* **What the task requires**: Copy out the entries that come next, exactly.

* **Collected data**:
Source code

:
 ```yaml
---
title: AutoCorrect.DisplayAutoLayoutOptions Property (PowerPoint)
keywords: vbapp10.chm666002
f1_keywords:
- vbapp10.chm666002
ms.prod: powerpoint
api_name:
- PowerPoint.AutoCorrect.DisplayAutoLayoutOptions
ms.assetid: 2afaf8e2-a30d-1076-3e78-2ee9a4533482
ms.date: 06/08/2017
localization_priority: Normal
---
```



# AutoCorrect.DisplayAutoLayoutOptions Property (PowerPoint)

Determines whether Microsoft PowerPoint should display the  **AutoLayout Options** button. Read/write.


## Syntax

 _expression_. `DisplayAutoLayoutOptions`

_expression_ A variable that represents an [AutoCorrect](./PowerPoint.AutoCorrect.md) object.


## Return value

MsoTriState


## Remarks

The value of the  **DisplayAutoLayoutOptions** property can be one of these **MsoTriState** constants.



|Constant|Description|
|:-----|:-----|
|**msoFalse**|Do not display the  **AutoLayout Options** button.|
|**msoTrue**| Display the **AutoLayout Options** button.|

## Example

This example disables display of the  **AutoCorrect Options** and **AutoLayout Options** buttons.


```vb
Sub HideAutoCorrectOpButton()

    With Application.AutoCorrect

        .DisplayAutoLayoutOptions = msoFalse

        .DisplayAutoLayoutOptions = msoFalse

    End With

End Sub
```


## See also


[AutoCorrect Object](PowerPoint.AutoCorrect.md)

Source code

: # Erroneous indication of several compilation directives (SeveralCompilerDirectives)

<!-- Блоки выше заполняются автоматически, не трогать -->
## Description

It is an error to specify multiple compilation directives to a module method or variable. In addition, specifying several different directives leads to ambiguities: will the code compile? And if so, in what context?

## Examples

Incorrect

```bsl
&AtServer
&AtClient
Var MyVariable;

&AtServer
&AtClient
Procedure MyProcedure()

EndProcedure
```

* **Result of the task**:
Source code

:
 ```yaml
---
title: AutoCorrect.DisplayAutoLayoutOptions Property (PowerPoint)
keywords: vbapp10.chm666002
f1_keywords:
- vbapp10.chm666002
ms.prod: powerpoint
api_name:
- PowerPoint.AutoCorrect.DisplayAutoLayoutOptions
ms.assetid: 2afaf8e2-a30d-1076-3e78-2ee9a4533482
ms.date: 06/08/2017
localization_priority: Normal
---
```



# AutoCorrect.DisplayAutoLayoutOptions Property (PowerPoint)

Determines whether Microsoft PowerPoint should display the  **AutoLayout Options** button. Read/write.


## Syntax

 _expression_. `DisplayAutoLayoutOptions`

_expression_ A variable that represents an [AutoCorrect](./PowerPoint.AutoCorrect.md) object.


## Return value

MsoTriState


## Remarks

The value of the  **DisplayAutoLayoutOptions** property can be one of these **MsoTriState** constants.



|Constant|Description|
|:-----|:-----|
|**msoFalse**|Do not display the  **AutoLayout Options** button.|
|**msoTrue**| Display the **AutoLayout Options** button.|

## Example

This example disables display of the  **AutoCorrect Options** and **AutoLayout Options** buttons.


```vb
Sub HideAutoCorrectOpButton()

    With Application.AutoCorrect

        .DisplayAutoLayoutOptions = msoFalse

        .DisplayAutoLayoutOptions = msoFalse

    End With

End Sub
```


## See also


[AutoCorrect Object](PowerPoint.AutoCorrect.md)

Source code

: # Erroneous indication of several compilation directives (SeveralCompilerDirectives)

<!-- Блоки выше заполняются автоматически, не трогать -->
## Description

It is an error to specify multiple compilation directives to a module method or variable. In addition, specifying several different directives leads to ambiguities: will the code compile? And if so, in what context?

## Examples

Incorrect

```bsl
&AtServer
&AtClient
Var MyVariable;

&AtServer
&AtClient
Procedure MyProcedure()

EndProcedure
```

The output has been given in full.